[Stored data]
== Segment start ==

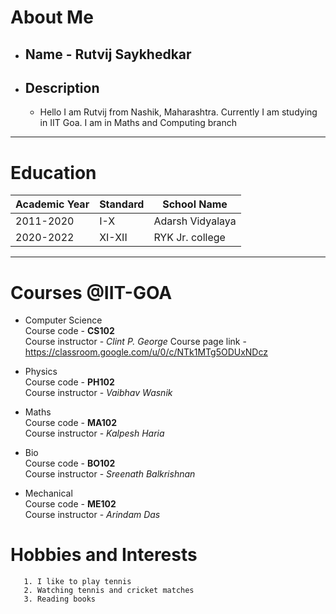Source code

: # About Me

- ## Name - Rutvij Saykhedkar

- ## Description
  - Hello I am Rutvij from Nashik, Maharashtra. Currently I am studying in IIT Goa. I am in Maths and Computing branch
  
 ____

# Education

| Academic Year | Standard | School Name |
| ---------     | -----    | -----       |
|2011-2020|I-X|Adarsh Vidyalaya|
|2020-2022|XI-XII|RYK Jr. college|

______

# Courses @IIT-GOA

- Computer Science\
Course code - **CS102**\
Course instructor - *Clint P. George*
Course page link - <https://classroom.google.com/u/0/c/NTk1MTg5ODUxNDcz>

- Physics\
Course code - **PH102**\
Course instructor - *Vaibhav Wasnik*

- Maths\
Course code - **MA102**\
Course instructor - *Kalpesh Haria*

- Bio\
Course code - **BO102**\
Course instructor - *Sreenath Balkrishnan*

- Mechanical\
Course code - **ME102**\
Course instructor - *Arindam Das*

# Hobbies and Interests
    
       1. I like to play tennis
       2. Watching tennis and cricket matches
       3. Reading books

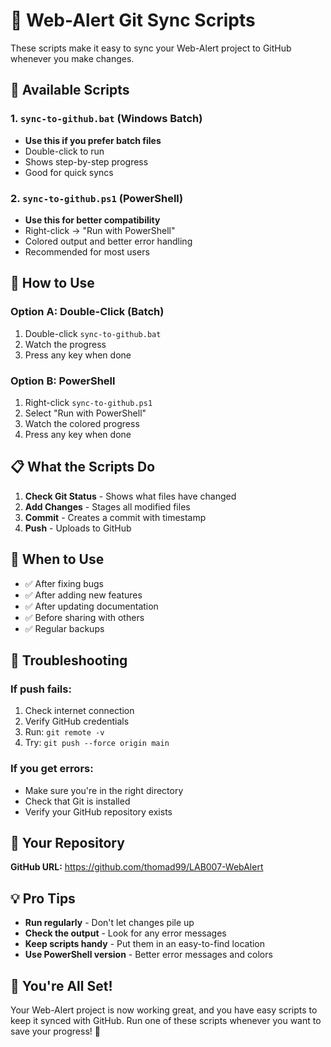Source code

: # 🔄 Web-Alert Git Sync Scripts

These scripts make it easy to sync your Web-Alert project to GitHub whenever you make changes.

## 📁 Available Scripts

### 1. `sync-to-github.bat` (Windows Batch)
- **Use this if you prefer batch files**
- Double-click to run
- Shows step-by-step progress
- Good for quick syncs

### 2. `sync-to-github.ps1` (PowerShell)
- **Use this for better compatibility**
- Right-click → "Run with PowerShell"
- Colored output and better error handling
- Recommended for most users

## 🚀 How to Use

### **Option A: Double-Click (Batch)**
1. Double-click `sync-to-github.bat`
2. Watch the progress
3. Press any key when done

### **Option B: PowerShell**
1. Right-click `sync-to-github.ps1`
2. Select "Run with PowerShell"
3. Watch the colored progress
4. Press any key when done

## 📋 What the Scripts Do

1. **Check Git Status** - Shows what files have changed
2. **Add Changes** - Stages all modified files
3. **Commit** - Creates a commit with timestamp
4. **Push** - Uploads to GitHub

## 🎯 When to Use

- ✅ After fixing bugs
- ✅ After adding new features
- ✅ After updating documentation
- ✅ Before sharing with others
- ✅ Regular backups

## 🔧 Troubleshooting

### **If push fails:**
1. Check internet connection
2. Verify GitHub credentials
3. Run: `git remote -v`
4. Try: `git push --force origin main`

### **If you get errors:**
- Make sure you're in the right directory
- Check that Git is installed
- Verify your GitHub repository exists

## 📍 Your Repository

**GitHub URL:** https://github.com/thomad99/LAB007-WebAlert

## 💡 Pro Tips

- **Run regularly** - Don't let changes pile up
- **Check the output** - Look for any error messages
- **Keep scripts handy** - Put them in an easy-to-find location
- **Use PowerShell version** - Better error messages and colors

## 🎉 You're All Set!

Your Web-Alert project is now working great, and you have easy scripts to keep it synced with GitHub. Run one of these scripts whenever you want to save your progress! 🚀
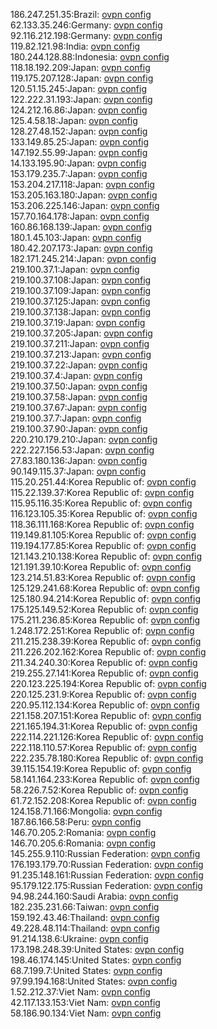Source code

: 186.247.251.35:Brazil: [ovpn config](vpn/186_247_251_35.ovpn)  
62.133.35.246:Germany: [ovpn config](vpn/62_133_35_246.ovpn)  
92.116.212.198:Germany: [ovpn config](vpn/92_116_212_198.ovpn)  
119.82.121.98:India: [ovpn config](vpn/119_82_121_98.ovpn)  
180.244.128.88:Indonesia: [ovpn config](vpn/180_244_128_88.ovpn)  
118.18.192.209:Japan: [ovpn config](vpn/118_18_192_209.ovpn)  
119.175.207.128:Japan: [ovpn config](vpn/119_175_207_128.ovpn)  
120.51.15.245:Japan: [ovpn config](vpn/120_51_15_245.ovpn)  
122.222.31.193:Japan: [ovpn config](vpn/122_222_31_193.ovpn)  
124.212.16.86:Japan: [ovpn config](vpn/124_212_16_86.ovpn)  
125.4.58.18:Japan: [ovpn config](vpn/125_4_58_18.ovpn)  
128.27.48.152:Japan: [ovpn config](vpn/128_27_48_152.ovpn)  
133.149.85.25:Japan: [ovpn config](vpn/133_149_85_25.ovpn)  
147.192.55.99:Japan: [ovpn config](vpn/147_192_55_99.ovpn)  
14.133.195.90:Japan: [ovpn config](vpn/14_133_195_90.ovpn)  
153.179.235.7:Japan: [ovpn config](vpn/153_179_235_7.ovpn)  
153.204.217.118:Japan: [ovpn config](vpn/153_204_217_118.ovpn)  
153.205.163.180:Japan: [ovpn config](vpn/153_205_163_180.ovpn)  
153.206.225.146:Japan: [ovpn config](vpn/153_206_225_146.ovpn)  
157.70.164.178:Japan: [ovpn config](vpn/157_70_164_178.ovpn)  
160.86.168.139:Japan: [ovpn config](vpn/160_86_168_139.ovpn)  
180.1.45.103:Japan: [ovpn config](vpn/180_1_45_103.ovpn)  
180.42.207.173:Japan: [ovpn config](vpn/180_42_207_173.ovpn)  
182.171.245.214:Japan: [ovpn config](vpn/182_171_245_214.ovpn)  
219.100.37.1:Japan: [ovpn config](vpn/219_100_37_1.ovpn)  
219.100.37.108:Japan: [ovpn config](vpn/219_100_37_108.ovpn)  
219.100.37.109:Japan: [ovpn config](vpn/219_100_37_109.ovpn)  
219.100.37.125:Japan: [ovpn config](vpn/219_100_37_125.ovpn)  
219.100.37.138:Japan: [ovpn config](vpn/219_100_37_138.ovpn)  
219.100.37.19:Japan: [ovpn config](vpn/219_100_37_19.ovpn)  
219.100.37.205:Japan: [ovpn config](vpn/219_100_37_205.ovpn)  
219.100.37.211:Japan: [ovpn config](vpn/219_100_37_211.ovpn)  
219.100.37.213:Japan: [ovpn config](vpn/219_100_37_213.ovpn)  
219.100.37.22:Japan: [ovpn config](vpn/219_100_37_22.ovpn)  
219.100.37.4:Japan: [ovpn config](vpn/219_100_37_4.ovpn)  
219.100.37.50:Japan: [ovpn config](vpn/219_100_37_50.ovpn)  
219.100.37.58:Japan: [ovpn config](vpn/219_100_37_58.ovpn)  
219.100.37.67:Japan: [ovpn config](vpn/219_100_37_67.ovpn)  
219.100.37.7:Japan: [ovpn config](vpn/219_100_37_7.ovpn)  
219.100.37.90:Japan: [ovpn config](vpn/219_100_37_90.ovpn)  
220.210.179.210:Japan: [ovpn config](vpn/220_210_179_210.ovpn)  
222.227.156.53:Japan: [ovpn config](vpn/222_227_156_53.ovpn)  
27.83.180.136:Japan: [ovpn config](vpn/27_83_180_136.ovpn)  
90.149.115.37:Japan: [ovpn config](vpn/90_149_115_37.ovpn)  
115.20.251.44:Korea Republic of: [ovpn config](vpn/115_20_251_44.ovpn)  
115.22.139.37:Korea Republic of: [ovpn config](vpn/115_22_139_37.ovpn)  
115.95.116.35:Korea Republic of: [ovpn config](vpn/115_95_116_35.ovpn)  
116.123.105.35:Korea Republic of: [ovpn config](vpn/116_123_105_35.ovpn)  
118.36.111.168:Korea Republic of: [ovpn config](vpn/118_36_111_168.ovpn)  
119.149.81.105:Korea Republic of: [ovpn config](vpn/119_149_81_105.ovpn)  
119.194.177.85:Korea Republic of: [ovpn config](vpn/119_194_177_85.ovpn)  
121.143.210.138:Korea Republic of: [ovpn config](vpn/121_143_210_138.ovpn)  
121.191.39.10:Korea Republic of: [ovpn config](vpn/121_191_39_10.ovpn)  
123.214.51.83:Korea Republic of: [ovpn config](vpn/123_214_51_83.ovpn)  
125.129.241.68:Korea Republic of: [ovpn config](vpn/125_129_241_68.ovpn)  
125.180.94.214:Korea Republic of: [ovpn config](vpn/125_180_94_214.ovpn)  
175.125.149.52:Korea Republic of: [ovpn config](vpn/175_125_149_52.ovpn)  
175.211.236.85:Korea Republic of: [ovpn config](vpn/175_211_236_85.ovpn)  
1.248.172.251:Korea Republic of: [ovpn config](vpn/1_248_172_251.ovpn)  
211.215.238.39:Korea Republic of: [ovpn config](vpn/211_215_238_39.ovpn)  
211.226.202.162:Korea Republic of: [ovpn config](vpn/211_226_202_162.ovpn)  
211.34.240.30:Korea Republic of: [ovpn config](vpn/211_34_240_30.ovpn)  
219.255.27.141:Korea Republic of: [ovpn config](vpn/219_255_27_141.ovpn)  
220.123.225.194:Korea Republic of: [ovpn config](vpn/220_123_225_194.ovpn)  
220.125.231.9:Korea Republic of: [ovpn config](vpn/220_125_231_9.ovpn)  
220.95.112.134:Korea Republic of: [ovpn config](vpn/220_95_112_134.ovpn)  
221.158.207.151:Korea Republic of: [ovpn config](vpn/221_158_207_151.ovpn)  
221.165.194.31:Korea Republic of: [ovpn config](vpn/221_165_194_31.ovpn)  
222.114.221.126:Korea Republic of: [ovpn config](vpn/222_114_221_126.ovpn)  
222.118.110.57:Korea Republic of: [ovpn config](vpn/222_118_110_57.ovpn)  
222.235.78.180:Korea Republic of: [ovpn config](vpn/222_235_78_180.ovpn)  
39.115.154.19:Korea Republic of: [ovpn config](vpn/39_115_154_19.ovpn)  
58.141.164.233:Korea Republic of: [ovpn config](vpn/58_141_164_233.ovpn)  
58.226.7.52:Korea Republic of: [ovpn config](vpn/58_226_7_52.ovpn)  
61.72.152.208:Korea Republic of: [ovpn config](vpn/61_72_152_208.ovpn)  
124.158.71.166:Mongolia: [ovpn config](vpn/124_158_71_166.ovpn)  
187.86.166.58:Peru: [ovpn config](vpn/187_86_166_58.ovpn)  
146.70.205.2:Romania: [ovpn config](vpn/146_70_205_2.ovpn)  
146.70.205.6:Romania: [ovpn config](vpn/146_70_205_6.ovpn)  
145.255.9.110:Russian Federation: [ovpn config](vpn/145_255_9_110.ovpn)  
176.193.179.70:Russian Federation: [ovpn config](vpn/176_193_179_70.ovpn)  
91.235.148.161:Russian Federation: [ovpn config](vpn/91_235_148_161.ovpn)  
95.179.122.175:Russian Federation: [ovpn config](vpn/95_179_122_175.ovpn)  
94.98.244.160:Saudi Arabia: [ovpn config](vpn/94_98_244_160.ovpn)  
182.235.231.66:Taiwan: [ovpn config](vpn/182_235_231_66.ovpn)  
159.192.43.46:Thailand: [ovpn config](vpn/159_192_43_46.ovpn)  
49.228.48.114:Thailand: [ovpn config](vpn/49_228_48_114.ovpn)  
91.214.138.6:Ukraine: [ovpn config](vpn/91_214_138_6.ovpn)  
173.198.248.39:United States: [ovpn config](vpn/173_198_248_39.ovpn)  
198.46.174.145:United States: [ovpn config](vpn/198_46_174_145.ovpn)  
68.7.199.7:United States: [ovpn config](vpn/68_7_199_7.ovpn)  
97.99.194.168:United States: [ovpn config](vpn/97_99_194_168.ovpn)  
1.52.212.37:Viet Nam: [ovpn config](vpn/1_52_212_37.ovpn)  
42.117.133.153:Viet Nam: [ovpn config](vpn/42_117_133_153.ovpn)  
58.186.90.134:Viet Nam: [ovpn config](vpn/58_186_90_134.ovpn)  
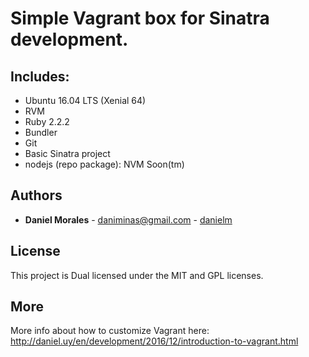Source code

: 
# Simple Vagrant box for Sinatra development.

## Includes:
- Ubuntu 16.04 LTS (Xenial 64)
- RVM
- Ruby 2.2.2
- Bundler
- Git
- Basic Sinatra project
- nodejs (repo package): NVM Soon(tm)

## Authors

* **Daniel Morales** - <daniminas@gmail.com> - [danielm](https://github.com/danielm)

## License

This project is Dual licensed under the MIT and GPL licenses.

## More
More info about how to customize Vagrant here:
http://daniel.uy/en/development/2016/12/introduction-to-vagrant.html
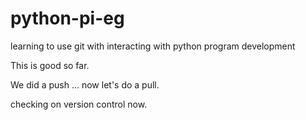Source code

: # python-pi-eg
learning to use git with interacting with python program development

This is good so far. 

We did a push ... now let's do a pull. 

checking on version control now.


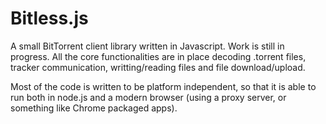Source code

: # Bitless.js

A small BitTorrent client library written in Javascript. Work is still in progress. All the core functionalities are in place decoding .torrent files, tracker communication, writting/reading files and file download/upload.

Most of the code is written to be platform independent, so that it is able to run both in node.js and a modern browser (using a proxy server, or something like Chrome packaged apps).
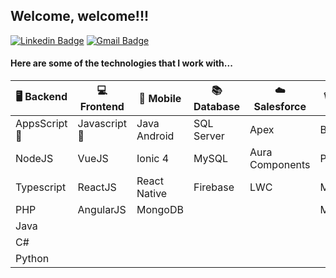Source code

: ## Welcome, welcome!!!

[![Linkedin Badge](https://img.shields.io/badge/-LinkedIn-blue?style=flat-square&logo=Linkedin&logoColor=white&link=https://www.linkedin.com/in/wiltencirdgarcia/)](https://www.linkedin.com/in/wiltencirdgarcia/)
[![Gmail Badge](https://img.shields.io/badge/-Gmail-c14438?style=flat-square&logo=Gmail&logoColor=white&link=mailto:wiltencir@gmail.com)](mailto:wiltencir@gmail.com)

#### Here are some of the technologies that I work with...

| :desktop_computer: Backend | :computer: Frontend | :iphone: Mobile | :books: Database | :cloud: Salesforce | :wastebasket: Others |
| --- | --- | --- | --- | --- | --- |
| AppsScript :star2: | Javascript :star2: | Java Android  | SQL Server  | Apex | Bash |
| NodeJS | VueJS | Ionic 4  | MySQL  | Aura Components | Powershell
| Typescript | ReactJS | React Native  | Firebase  | LWC | MQL5 |
| PHP | AngularJS | MongoDB | | | MQL4 |
| Java ||
| C#  ||
| Python  ||

 <!--
**WiltencirDG/WiltencirDG** is a ✨ _special_ ✨ repository because its `README.md` (this file) appears on your GitHub profile.

Here are some ideas to get you started:

- 🔭 I’m currently working on ...
- 🌱 I’m currently learning ...
- 👯 I’m looking to collaborate on ...
- 🤔 I’m looking for help with ...
- 💬 Ask me about ...

- 😄 Pronouns: ...
- ⚡ Fun fact: ...
-->
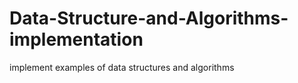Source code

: # Data-Structure-and-Algorithms-implementation
 implement examples of data structures and algorithms 
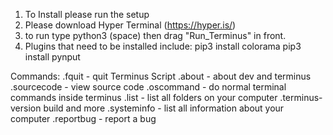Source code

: 1. To Install please run the setup
2. Please download Hyper Terminal (https://hyper.is/)
3. to run type python3 (space) then drag "Run_Terminus" in front.
4. Plugins that need to be installed include:
pip3 install colorama
pip3 install pynput


Commands:
.fquit - quit Terminus Script
.about - about dev and terminus
.sourcecode - view source code
.oscommand - do normal terminal commands inside terminus
.list - list all folders on your computer
.terminus- version build and more
.systeminfo - list all information about your computer
.reportbug - report a bug 
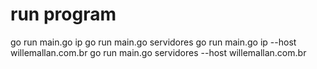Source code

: # run program
go run main.go ip
go run main.go servidores
go run main.go ip --host willemallan.com.br
go run main.go servidores --host willemallan.com.br
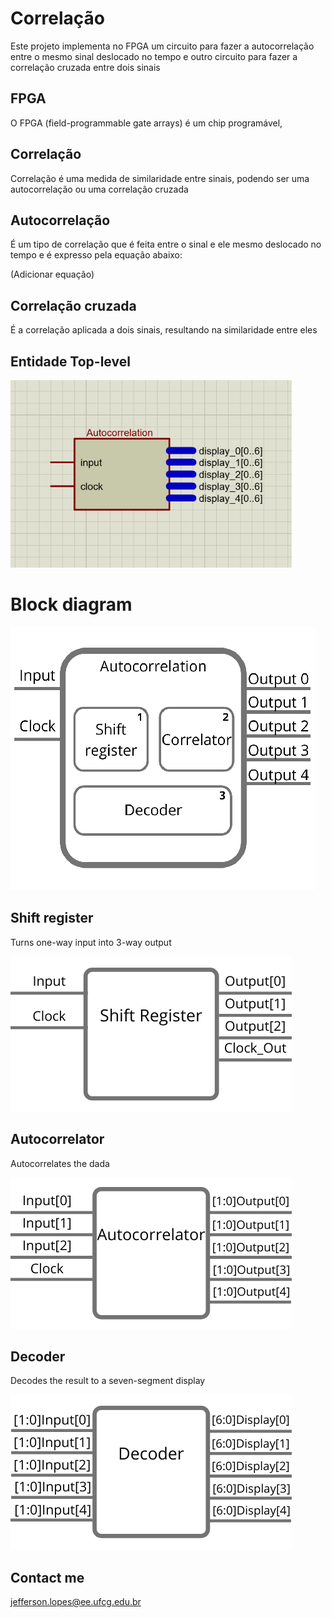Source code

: # Correlação
Este projeto implementa no FPGA um circuito para fazer a autocorrelação entre o mesmo sinal deslocado no tempo e outro circuito para fazer a correlação cruzada entre dois sinais 

## FPGA
O FPGA (field-programmable gate arrays) é um chip programável,  

## Correlação
Correlação é uma medida de similaridade entre sinais, podendo ser uma autocorrelação ou uma correlação cruzada

## Autocorrelação
É um tipo de correlação que é feita entre o sinal e ele mesmo deslocado no tempo e é expresso pela equação abaixo:

(Adicionar equação)

## Correlação cruzada
É a correlação aplicada a dois sinais, resultando na similaridade entre eles

## Entidade Top-level
![](Output_files/Autocorrelation.png)
 




# Block diagram
![](Output_files/Diagram.png)

## Shift register
 Turns one-way input into 3-way output

 ![](Output_files/ShiftRegister.png)
 
## Autocorrelator
 Autocorrelates the dada

 ![](Output_files/Autocorrelator.png)
 
## Decoder
 Decodes the result to a seven-segment display
 
 ![](Output_files/Decoder.png)

## Contact me
 jefferson.lopes@ee.ufcg.edu.br

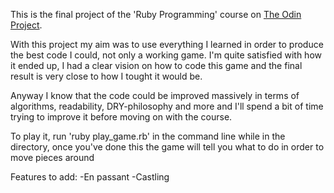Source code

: This is the final project of the 'Ruby Programming' course on [The Odin Project](https://www.theodinproject.com/courses/ruby-programming/lessons/ruby-final-project).

With this project my aim was to use everything I learned in order to produce the best code I could, not only a working game. I'm quite satisfied with how it ended up, I had a clear vision on how to code this game and the final result is very close to how I tought it would be.

Anyway I know that the code could be improved massively in terms of algorithms, readability, DRY-philosophy and more and I'll spend a bit of time trying to improve it before moving on with the course.

To play it, run 'ruby play_game.rb' in the command line while in the directory, once you've done this the game will tell you what to do in order to move pieces around

Features to add: 
-En passant
-Castling
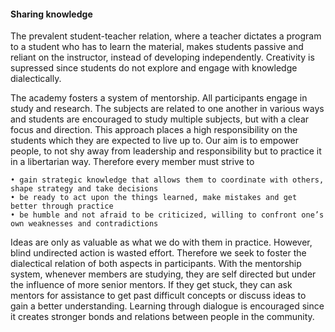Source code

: #### Sharing knowledge

The prevalent student-teacher relation, where a teacher dictates a program to a student who has to learn the material, makes students passive and reliant on the instructor, instead of developing independently. Creativity is supressed since students do not explore and engage with knowledge dialectically.

The academy fosters a system of mentorship. All participants engage in study and research. The subjects are related to one another in various ways and students are encouraged to study multiple subjects, but with a clear focus and direction. 
This approach places a high responsibility on the students which they are expected to live up to. Our aim is to empower people, to not shy away from leadership and responsibility but to practice it in a libertarian way. Therefore every member must strive to 
    
    • gain strategic knowledge that allows them to coordinate with others, shape strategy and take decisions
    • be ready to act upon the things learned, make mistakes and get better through practice
    • be humble and not afraid to be criticized, willing to confront one’s own weaknesses and contradictions

Ideas are only as valuable as what we do with them in practice. However, blind undirected action is wasted effort. Therefore we seek to foster the dialectical relation of both aspects in participants.
With the mentorship system, whenever members are studying, they are self directed but under the influence of more senior mentors. If they get stuck, they can ask mentors for assistance to get past difficult concepts or discuss ideas to gain a better understanding. Learning through dialogue is encouraged since it creates stronger bonds and relations between people in the community.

== Segment end ==

[Exercise goal] Pictures are to be left out; otherwise, retype exactly the lines from the first line of the data through the line containing "3. Press any key when done".

[Solution to this task]
Source code

: # About Me

- ## Name - Rutvij Saykhedkar

- ## Description
  - Hello I am Rutvij from Nashik, Maharashtra. Currently I am studying in IIT Goa. I am in Maths and Computing branch
  
 ____

# Education

| Academic Year | Standard | School Name |
| ---------     | -----    | -----       |
|2011-2020|I-X|Adarsh Vidyalaya|
|2020-2022|XI-XII|RYK Jr. college|

______

# Courses @IIT-GOA

- Computer Science\
Course code - **CS102**\
Course instructor - *Clint P. George*
Course page link - <https://classroom.google.com/u/0/c/NTk1MTg5ODUxNDcz>

- Physics\
Course code - **PH102**\
Course instructor - *Vaibhav Wasnik*

- Maths\
Course code - **MA102**\
Course instructor - *Kalpesh Haria*

- Bio\
Course code - **BO102**\
Course instructor - *Sreenath Balkrishnan*

- Mechanical\
Course code - **ME102**\
Course instructor - *Arindam Das*

# Hobbies and Interests
    
       1. I like to play tennis
       2. Watching tennis and cricket matches
       3. Reading books

Source code

: # 🔄 Web-Alert Git Sync Scripts

These scripts make it easy to sync your Web-Alert project to GitHub whenever you make changes.

## 📁 Available Scripts

### 1. `sync-to-github.bat` (Windows Batch)
- **Use this if you prefer batch files**
- Double-click to run
- Shows step-by-step progress
- Good for quick syncs

### 2. `sync-to-github.ps1` (PowerShell)
- **Use this for better compatibility**
- Right-click → "Run with PowerShell"
- Colored output and better error handling
- Recommended for most users

## 🚀 How to Use

### **Option A: Double-Click (Batch)**
1. Double-click `sync-to-github.bat`
2. Watch the progress
3. Press any key when done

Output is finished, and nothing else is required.